_Work to complete_. Every entry, from the first to the last, should be written out exactly.

[Collected data]
# # # #

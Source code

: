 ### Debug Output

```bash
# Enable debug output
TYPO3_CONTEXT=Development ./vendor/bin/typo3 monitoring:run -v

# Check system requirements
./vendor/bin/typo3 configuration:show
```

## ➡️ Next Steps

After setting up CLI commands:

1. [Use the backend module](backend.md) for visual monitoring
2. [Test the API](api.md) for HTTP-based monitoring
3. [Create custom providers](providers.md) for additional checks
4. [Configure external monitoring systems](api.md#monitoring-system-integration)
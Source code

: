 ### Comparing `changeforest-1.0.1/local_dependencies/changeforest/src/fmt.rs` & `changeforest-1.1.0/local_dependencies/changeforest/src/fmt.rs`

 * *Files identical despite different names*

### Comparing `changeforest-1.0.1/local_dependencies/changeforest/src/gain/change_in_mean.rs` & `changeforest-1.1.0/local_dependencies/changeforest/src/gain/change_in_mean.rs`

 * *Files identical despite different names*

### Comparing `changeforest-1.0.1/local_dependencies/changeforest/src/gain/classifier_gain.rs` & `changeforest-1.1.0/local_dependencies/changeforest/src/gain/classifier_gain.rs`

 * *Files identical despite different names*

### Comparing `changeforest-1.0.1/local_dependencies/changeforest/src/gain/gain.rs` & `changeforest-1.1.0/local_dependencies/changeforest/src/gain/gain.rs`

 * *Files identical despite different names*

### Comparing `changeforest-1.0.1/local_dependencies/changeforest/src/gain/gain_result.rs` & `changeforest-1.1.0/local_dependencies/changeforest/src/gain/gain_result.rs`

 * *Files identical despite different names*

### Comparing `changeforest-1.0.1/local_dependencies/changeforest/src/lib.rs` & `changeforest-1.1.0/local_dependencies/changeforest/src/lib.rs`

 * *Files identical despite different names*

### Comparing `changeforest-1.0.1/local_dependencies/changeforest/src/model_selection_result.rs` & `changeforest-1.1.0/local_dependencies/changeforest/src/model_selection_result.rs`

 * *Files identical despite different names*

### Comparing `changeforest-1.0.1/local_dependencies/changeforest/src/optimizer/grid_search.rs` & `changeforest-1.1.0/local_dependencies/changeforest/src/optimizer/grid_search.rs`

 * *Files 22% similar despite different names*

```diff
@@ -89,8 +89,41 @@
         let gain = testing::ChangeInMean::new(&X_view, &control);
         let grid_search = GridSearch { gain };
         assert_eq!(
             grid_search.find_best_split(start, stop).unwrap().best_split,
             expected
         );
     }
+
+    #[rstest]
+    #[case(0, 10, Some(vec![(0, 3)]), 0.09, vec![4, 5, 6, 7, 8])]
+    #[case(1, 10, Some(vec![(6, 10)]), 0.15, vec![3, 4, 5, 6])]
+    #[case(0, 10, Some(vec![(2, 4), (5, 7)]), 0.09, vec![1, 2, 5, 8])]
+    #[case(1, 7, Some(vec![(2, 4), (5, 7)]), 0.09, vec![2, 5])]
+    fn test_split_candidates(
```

# # # #

_Exercise response_.
Source code

: ### Debug Output

```bash
# Enable debug output
TYPO3_CONTEXT=Development ./vendor/bin/typo3 monitoring:run -v

# Check system requirements
./vendor/bin/typo3 configuration:show
```

## ➡️ Next Steps

After setting up CLI commands:

1. [Use the backend module](backend.md) for visual monitoring
2. [Test the API](api.md) for HTTP-based monitoring
3. [Create custom providers](providers.md) for additional checks
4. [Configure external monitoring systems](api.md#monitoring-system-integration)
Source code

: ### Comparing `changeforest-1.0.1/local_dependencies/changeforest/src/fmt.rs` & `changeforest-1.1.0/local_dependencies/changeforest/src/fmt.rs`

 * *Files identical despite different names*

### Comparing `changeforest-1.0.1/local_dependencies/changeforest/src/gain/change_in_mean.rs` & `changeforest-1.1.0/local_dependencies/changeforest/src/gain/change_in_mean.rs`

 * *Files identical despite different names*

### Comparing `changeforest-1.0.1/local_dependencies/changeforest/src/gain/classifier_gain.rs` & `changeforest-1.1.0/local_dependencies/changeforest/src/gain/classifier_gain.rs`

 * *Files identical despite different names*

### Comparing `changeforest-1.0.1/local_dependencies/changeforest/src/gain/gain.rs` & `changeforest-1.1.0/local_dependencies/changeforest/src/gain/gain.rs`

 * *Files identical despite different names*

### Comparing `changeforest-1.0.1/local_dependencies/changeforest/src/gain/gain_result.rs` & `changeforest-1.1.0/local_dependencies/changeforest/src/gain/gain_result.rs`

 * *Files identical despite different names*

### Comparing `changeforest-1.0.1/local_dependencies/changeforest/src/lib.rs` & `changeforest-1.1.0/local_dependencies/changeforest/src/lib.rs`

 * *Files identical despite different names*

### Comparing `changeforest-1.0.1/local_dependencies/changeforest/src/model_selection_result.rs` & `changeforest-1.1.0/local_dependencies/changeforest/src/model_selection_result.rs`

 * *Files identical despite different names*

### Comparing `changeforest-1.0.1/local_dependencies/changeforest/src/optimizer/grid_search.rs` & `changeforest-1.1.0/local_dependencies/changeforest/src/optimizer/grid_search.rs`

 * *Files 22% similar despite different names*

```diff
@@ -89,8 +89,41 @@
         let gain = testing::ChangeInMean::new(&X_view, &control);
         let grid_search = GridSearch { gain };
         assert_eq!(
             grid_search.find_best_split(start, stop).unwrap().best_split,
             expected
         );
     }
+
+    #[rstest]
+    #[case(0, 10, Some(vec![(0, 3)]), 0.09, vec![4, 5, 6, 7, 8])]
+    #[case(1, 10, Some(vec![(6, 10)]), 0.15, vec![3, 4, 5, 6])]
+    #[case(0, 10, Some(vec![(2, 4), (5, 7)]), 0.09, vec![1, 2, 5, 8])]
+    #[case(1, 7, Some(vec![(2, 4), (5, 7)]), 0.09, vec![2, 5])]
+    fn test_split_candidates(
```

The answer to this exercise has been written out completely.